La couleur de peau n’a pas d’importance. On est dans un système de rencontres qui permet de faire naître quelque chose. Que je sois blanche, violette ou noire, j’arrive à faire partager mes idées et je fais un film. Quand j’ai fait un film à la maison d’arrêt de la santé, j’avais l’impression d’être aussi étrangère, dans cette institution carcérale, que je peux l’être - ou ne pas l’être ! - à Abidjan. La couleur de la peau finit par s’effacer lorsque l’on voit que le projet est approprié par les autres. Cela devient comme une famille. Les occidentaux, les autres africains partagent un projet. Quelle couleur a ce projet, je n’en sais rien ! C’est un projet construit par des gens qui viennent du Canada, de France, d’Afrique de l’Est, d’Afrique de l’Ouest. C’est un projet hybride. Je pense que la question "Noir ou Blanc" va de moins en moins se poser. L’avenir du cinéma sera dans l’hybridation des choses. On n’aura plus à se poser la question : "est-ce que je suis Blanche chez les Noirs ou est-ce que lui, est Noir chez les Blancs". Il est vrai qu’il y a moins de cinéastes noirs qui filment la société occidentale que l’inverse. Mais personne n’a jamais mis une kalachnikov sur la tête d’un cinéaste africain pour l’empêcher de filmer une famille de Blancs ! Ce sont des choix, ou des désirs. Pour ma part, j’ai toujours eu le désir de me déplacer. Cela ne m’intéresse pas de me filmer moi-même ou de filmer ce qui m’entoure, ce que je connais depuis toujours. J’ai besoin de me déplacer pour avoir envie de filmer, de sortir ma caméra et cadrer. Si c’est onanique, je n’ai plus de désir ! Filmer le milieu des intellos blancs, cela ne m’intéresse pas. Je comprends qu’il y ait des cinéastes qui aient envie de cela, mais moi, cela ne m’intéresse pas.

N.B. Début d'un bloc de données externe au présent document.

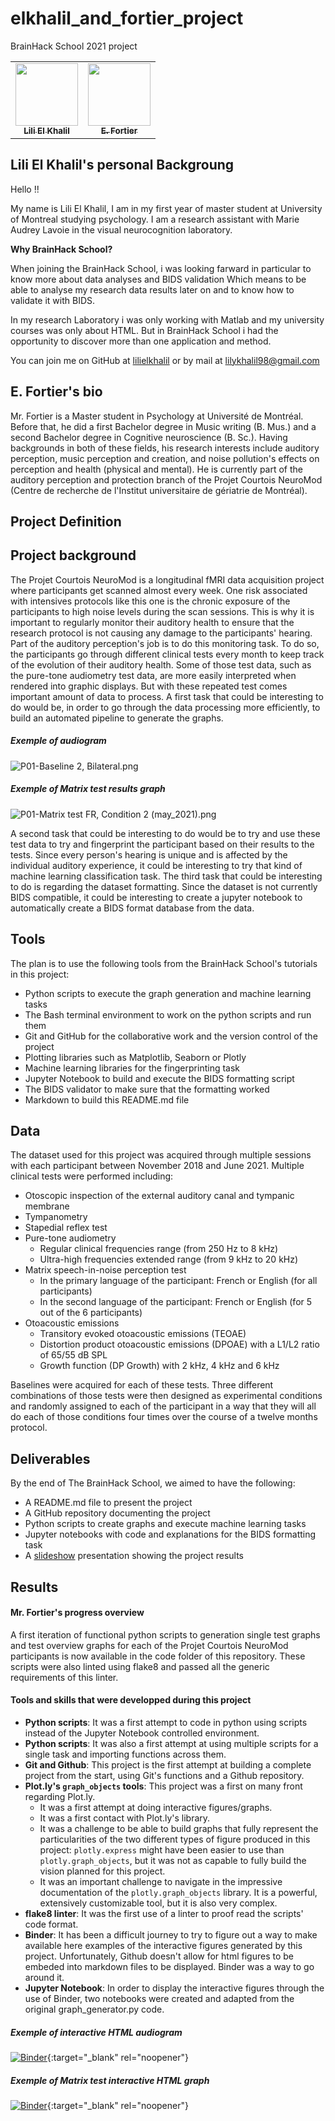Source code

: # elkhalil_and_fortier_project

BrainHack School 2021 project

<table>
  <tr>
    <td align="center">
      <a href="https://github.com/lilielkhalil">
        <img src="https://avatars.githubusercontent.com/u/87989383?v=4?s=100" width="100px;" alt=""/>
        <br /><sub><b>Lili El Khalil</b></sub>
      </a>
      <br />
    </td>
    <td align="center">
      <a href="https://github.com/eddyfortier">
        <img src="https://avatars.githubusercontent.com/u/72314243?v=4" width="100px;" alt=""/>
        <br /><sub><b>E. Fortier</b></sub>
      </a>
      <br />
    </td>
  </tr>
</table>

## Lili El Khalil's personal Backgroung

Hello !!

My name is Lili El Khalil,
I am in my first year of master student at University of Montreal studying psychology.
I am a research assistant with Marie Audrey Lavoie in the visual neurocognition laboratory.

<b> Why BrainHack School? </B>

When joining the BrainHack School, i was looking farward in particular to know more about data analyses and BIDS validation
Which means to be able to analyse my research data results later on and to know how to validate it with BIDS.

In my research Laboratory i was only working with Matlab and my university courses was only about HTML.
But in BrainHack School i had the opportunity to discover more than one application and method.

You can join me on GitHub at [lilielkhalil](https://github.com/lilielkhalil) or by mail at <lilykhalil98@gmail.com>

## E. Fortier's bio

Mr. Fortier is a Master student in Psychology at Université de Montréal.
Before that, he did a first Bachelor degree in Music writing (B. Mus.) and a second Bachelor degree in Cognitive neuroscience (B. Sc.).
Having backgrounds in both of these fields, his research interests include auditory perception, music perception and creation, and noise pollution's effects on perception and health (physical and mental).
He is currently part of the auditory perception and protection branch of the Projet Courtois NeuroMod (Centre de recherche de l'Institut universitaire de gériatrie de Montréal).

## Project Definition

## Project background

The Projet Courtois NeuroMod is a longitudinal fMRI data acquisition project where participants get scanned almost every week.
One risk associated with intensives protocols like this one is the chronic exposure of the participants to high noise levels during the scan sessions.
This is why it is important to regularly monitor their auditory health to ensure that the research protocol is not causing any damage to the participants' hearing.
Part of the auditory perception's job is to do this monitoring task.
To do so, the participants go through different clinical tests every month to keep track of the evolution of their auditory health.
Some of those test data, such as the pure-tone audiometry test data, are more easily interpreted when rendered into graphic displays.
But with these repeated test comes important amount of data to process.
A first task that could be interesting to do would be, in order to go through the data processing more efficiently, to build an automated pipeline to generate the graphs.

##### Exemple of audiogram

![P01-Baseline 2, Bilateral.png](images/P01-Baseline_2_Bilateral.png)

##### Exemple of Matrix test results graph

![P01-Matrix test FR, Condition 2 (may_2021).png](images/P01-Matrix_test_FR_Condition_2_(may_2021).png)

A second task that could be interesting to do would be to try and use these test data to try and fingerprint the participant based on their results to the tests.
Since every person's hearing is unique and is affected by the individual auditory experience, it could be interesting to try that kind of machine learning classification task.
The third task that could be interesting to do is regarding the dataset formatting.
Since the dataset is not currently BIDS compatible, it could be interesting to create a jupyter notebook to automatically create a BIDS format database from the data.

## Tools

The plan is to use the following tools from the BrainHack School's tutorials in this project:

- Python scripts to execute the graph generation and machine learning tasks
- The Bash terminal environment to work on the python scripts and run them
- Git and GitHub for the collaborative work and the version control of the project
- Plotting libraries such as Matplotlib, Seaborn or Plotly
- Machine learning libraries for the fingerprinting task
- Jupyter Notebook to build and execute the BIDS formatting script
- The BIDS validator to make sure that the formatting worked
- Markdown to build this README.md file

## Data

The dataset used for this project was acquired through multiple sessions with each participant between November 2018 and June 2021.
Multiple clinical tests were performed including:
- Otoscopic inspection of the external auditory canal and tympanic membrane
- Tympanometry
- Stapedial reflex test
- Pure-tone audiometry
    - Regular clinical frequencies range (from 250 Hz to 8 kHz)
    - Ultra-high frequencies extended range (from 9 kHz to 20 kHz)
- Matrix speech-in-noise perception test
    - In the primary language of the participant: French or English (for all participants)
    - In the second language of the participant: French or English (for 5 out of the 6 participants)
- Otoacoustic emissions
    - Transitory evoked otoacoustic emissions (TEOAE)
    - Distortion product otoacoustic emissions (DPOAE) with a L1/L2 ratio of 65/55 dB SPL
    - Growth function (DP Growth) with 2 kHz, 4 kHz and 6 kHz

Baselines were acquired for each of these tests.
Three different combinations of those tests were then designed as experimental conditions and randomly assigned to each of the participant in a way that they will all do each of those conditions four times over the course of a twelve months protocol.

## Deliverables

By the end of The BrainHack School, we aimed to have the following:

- A README.md file to present the project
- A GitHub repository documenting the project
- Python scripts to create graphs and execute machine learning tasks
- Jupyter notebooks with code and explanations for the BIDS formatting task
- A [slideshow](https://docs.google.com/presentation/d/1TveZjzR9TDlGQA-XrLYjqPEb2E-x2vvl0kyfu43ljaQ/edit?usp=sharing) presentation showing the project results
 
## Results

#### Mr. Fortier's progress overview

A first iteration of functional python scripts to generation single test graphs and test overview graphs for each of the Projet Courtois NeuroMod participants is now available in the code folder of this repository.
These scripts were also linted using flake8 and passed all the generic requirements of this linter.

#### Tools and skills that were developped during this project

- **Python scripts**: It was a first attempt to code in python using scripts instead of the Jupyter Notebook controlled environment.
- **Python scripts**: It was also a first attempt at using multiple scripts for a single task and importing functions across them.
- **Git and Github**: This project is the first attempt at building a complete project from the start, using Git's functions and a Github repository.
- **Plot.ly's `graph_objects` tools**: This project was a first on many front regarding Plot.ly.
    - It was a first attempt at doing interactive figures/graphs.
    - It was a first contact with Plot.ly's library.
    - It was a challenge to be able to build graphs that fully represent the particularities of the two different types of figure produced in this project: `plotly.express` might have been easier to use than `plotly.graph_objects`, but it was not as capable to fully build the vision planned for this project.
    - It was an important challenge to navigate in the impressive documentation of the `plotly.graph_objects` library. It is a powerful, extensively customizable tool, but it is also very complex.
- **flake8 linter**: It was the first use of a linter to proof read the scripts' code format.
- **Binder**: It has been a difficult journey to try to figure out a way to make available here examples of the interactive figures generated by this project. Unfortunately, Github doesn't allow for html figures to be embeded into markdown files to be displayed. Binder was a way to go around it.
- **Jupyter Notebook**: In order to display the interactive figures through the use of Binder, two notebooks were created and adapted from the original graph_generator.py code.

##### Exemple of interactive HTML audiogram

[![Binder](https://mybinder.org/badge_logo.svg)](https://mybinder.org/v2/gh/PSY6983-2021/fortier_project/HEAD?filepath=code%2FPTA_sample_figure_generator.ipynb){:target="_blank" rel="noopener"}

##### Exemple of Matrix test interactive HTML graph

[![Binder](https://mybinder.org/badge_logo.svg)](https://mybinder.org/v2/gh/PSY6983-2021/fortier_project/HEAD?filepath=code%2FMTX_sample_figure_generator.ipynb){:target="_blank" rel="noopener"}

Comment le public a-t-il accueilli le film à Abidjan ?

La projection du film à Abidjan a été extraordinaire. Une déferlante ! On a projeté le film cinq nuits sur des places de la ville, avec de grands écrans (empruntés au Fespaco, car il n’y a plus de salle de cinéma à Abidjan). Les places étaient si grandes que je pensais qu’on ne pourrait jamais les remplir. En fait, elles étaient noires de monde. On est arrivés jusqu’à 10.000 personnes sur une place. A chaque fois, je louais 3.000 chaises. Elles étaient d’emblée prises d’assaut à 19 heures alors que le spectacle commençait à 20H30. C’était extraordinaire, de voir les gens immobiles devant l’écran géant. Il y avait aussi un concert avec les musiciens qui ont participé au film. D’après les forces de l’ordre, 25.000 personnes ont vu le film en cinq nuits !

L’un des deux protagonistes du film, Otho, échoue dans son voyage en Europe et revient à Abidjan. Comment ont réagi les gens d’Abidjan ?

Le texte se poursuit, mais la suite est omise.